## Task to carry out
Please return every line of the records below that holds the word "NavigationActions".

## Rendered images with source text
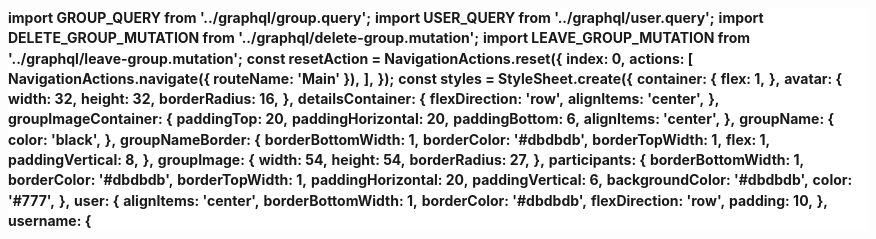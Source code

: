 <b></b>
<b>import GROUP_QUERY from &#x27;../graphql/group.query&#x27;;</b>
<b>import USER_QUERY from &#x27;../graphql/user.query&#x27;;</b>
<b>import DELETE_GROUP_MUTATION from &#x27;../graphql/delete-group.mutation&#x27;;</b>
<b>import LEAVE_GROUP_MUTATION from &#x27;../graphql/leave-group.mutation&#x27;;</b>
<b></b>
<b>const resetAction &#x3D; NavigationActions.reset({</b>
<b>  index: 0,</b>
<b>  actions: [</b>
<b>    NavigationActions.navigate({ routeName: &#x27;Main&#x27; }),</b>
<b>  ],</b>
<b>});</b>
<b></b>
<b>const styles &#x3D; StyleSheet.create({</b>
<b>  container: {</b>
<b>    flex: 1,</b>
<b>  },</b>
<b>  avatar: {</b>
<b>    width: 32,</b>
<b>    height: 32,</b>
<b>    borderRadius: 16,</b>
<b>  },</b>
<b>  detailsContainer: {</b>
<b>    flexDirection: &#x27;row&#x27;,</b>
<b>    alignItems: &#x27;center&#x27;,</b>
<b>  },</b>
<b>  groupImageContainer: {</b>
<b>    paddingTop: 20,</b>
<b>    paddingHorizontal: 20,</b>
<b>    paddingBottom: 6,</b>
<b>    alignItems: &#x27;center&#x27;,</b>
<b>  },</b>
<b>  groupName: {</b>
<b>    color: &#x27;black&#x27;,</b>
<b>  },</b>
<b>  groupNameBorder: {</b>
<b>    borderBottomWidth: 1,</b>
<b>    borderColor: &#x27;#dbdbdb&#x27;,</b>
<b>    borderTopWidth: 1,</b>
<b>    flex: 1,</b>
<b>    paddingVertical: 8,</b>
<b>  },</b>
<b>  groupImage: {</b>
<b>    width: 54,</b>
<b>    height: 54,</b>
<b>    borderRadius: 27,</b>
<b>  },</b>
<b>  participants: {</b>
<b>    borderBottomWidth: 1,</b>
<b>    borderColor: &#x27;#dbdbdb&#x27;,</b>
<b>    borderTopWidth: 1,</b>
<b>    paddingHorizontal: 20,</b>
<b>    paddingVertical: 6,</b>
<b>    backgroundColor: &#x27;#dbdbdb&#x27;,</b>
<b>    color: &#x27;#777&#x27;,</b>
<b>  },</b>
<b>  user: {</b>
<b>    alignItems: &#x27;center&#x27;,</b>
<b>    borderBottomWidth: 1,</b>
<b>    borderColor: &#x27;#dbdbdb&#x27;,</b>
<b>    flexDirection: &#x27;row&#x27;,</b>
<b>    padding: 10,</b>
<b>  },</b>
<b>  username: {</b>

## Response for this exercise
<b>const resetAction &#x3D; NavigationActions.reset({</b>
<b>    NavigationActions.navigate({ routeName: &#x27;Main&#x27; }),</b>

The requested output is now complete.